» **Dataset records**
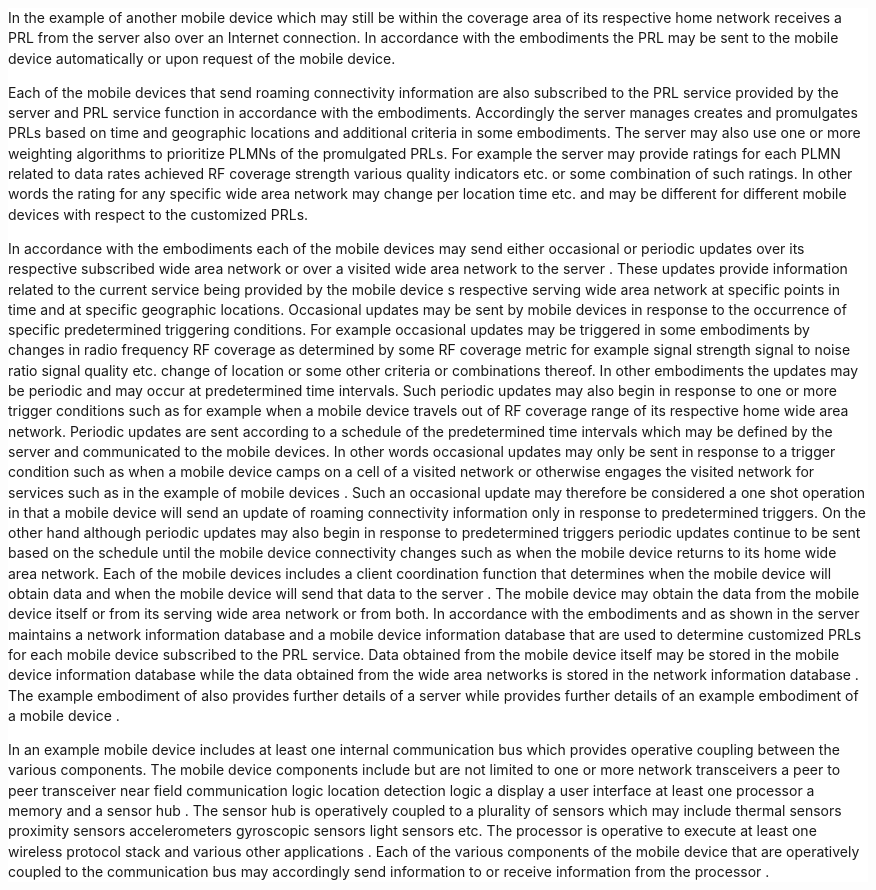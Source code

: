 In the example of another mobile device which may still be within the coverage area of its respective home network receives a PRL from the server also over an Internet connection. In accordance with the embodiments the PRL may be sent to the mobile device automatically or upon request of the mobile device.

Each of the mobile devices that send roaming connectivity information are also subscribed to the PRL service provided by the server and PRL service function in accordance with the embodiments. Accordingly the server manages creates and promulgates PRLs based on time and geographic locations and additional criteria in some embodiments. The server may also use one or more weighting algorithms to prioritize PLMNs of the promulgated PRLs. For example the server may provide ratings for each PLMN related to data rates achieved RF coverage strength various quality indicators etc. or some combination of such ratings. In other words the rating for any specific wide area network may change per location time etc. and may be different for different mobile devices with respect to the customized PRLs.

In accordance with the embodiments each of the mobile devices may send either occasional or periodic updates over its respective subscribed wide area network or over a visited wide area network to the server . These updates provide information related to the current service being provided by the mobile device s respective serving wide area network at specific points in time and at specific geographic locations. Occasional updates may be sent by mobile devices in response to the occurrence of specific predetermined triggering conditions. For example occasional updates may be triggered in some embodiments by changes in radio frequency RF coverage as determined by some RF coverage metric for example signal strength signal to noise ratio signal quality etc. change of location or some other criteria or combinations thereof. In other embodiments the updates may be periodic and may occur at predetermined time intervals. Such periodic updates may also begin in response to one or more trigger conditions such as for example when a mobile device travels out of RF coverage range of its respective home wide area network. Periodic updates are sent according to a schedule of the predetermined time intervals which may be defined by the server and communicated to the mobile devices. In other words occasional updates may only be sent in response to a trigger condition such as when a mobile device camps on a cell of a visited network or otherwise engages the visited network for services such as in the example of mobile devices . Such an occasional update may therefore be considered a one shot operation in that a mobile device will send an update of roaming connectivity information only in response to predetermined triggers. On the other hand although periodic updates may also begin in response to predetermined triggers periodic updates continue to be sent based on the schedule until the mobile device connectivity changes such as when the mobile device returns to its home wide area network. Each of the mobile devices includes a client coordination function that determines when the mobile device will obtain data and when the mobile device will send that data to the server . The mobile device may obtain the data from the mobile device itself or from its serving wide area network or from both. In accordance with the embodiments and as shown in the server maintains a network information database and a mobile device information database that are used to determine customized PRLs for each mobile device subscribed to the PRL service. Data obtained from the mobile device itself may be stored in the mobile device information database while the data obtained from the wide area networks is stored in the network information database . The example embodiment of also provides further details of a server while provides further details of an example embodiment of a mobile device .

In an example mobile device includes at least one internal communication bus which provides operative coupling between the various components. The mobile device components include but are not limited to one or more network transceivers a peer to peer transceiver near field communication logic location detection logic a display a user interface at least one processor a memory and a sensor hub . The sensor hub is operatively coupled to a plurality of sensors which may include thermal sensors proximity sensors accelerometers gyroscopic sensors light sensors etc. The processor is operative to execute at least one wireless protocol stack and various other applications . Each of the various components of the mobile device that are operatively coupled to the communication bus may accordingly send information to or receive information from the processor .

» **Exercise**
Please reproduce exactly and only the lines from the first line of the records through the line containing "the mobile device.", both included, omitting any pictures.

» **Written response**
Source code

: In the example of another mobile device which may still be within the coverage area of its respective home network receives a PRL from the server also over an Internet connection. In accordance with the embodiments the PRL may be sent to the mobile device automatically or upon request of the mobile device.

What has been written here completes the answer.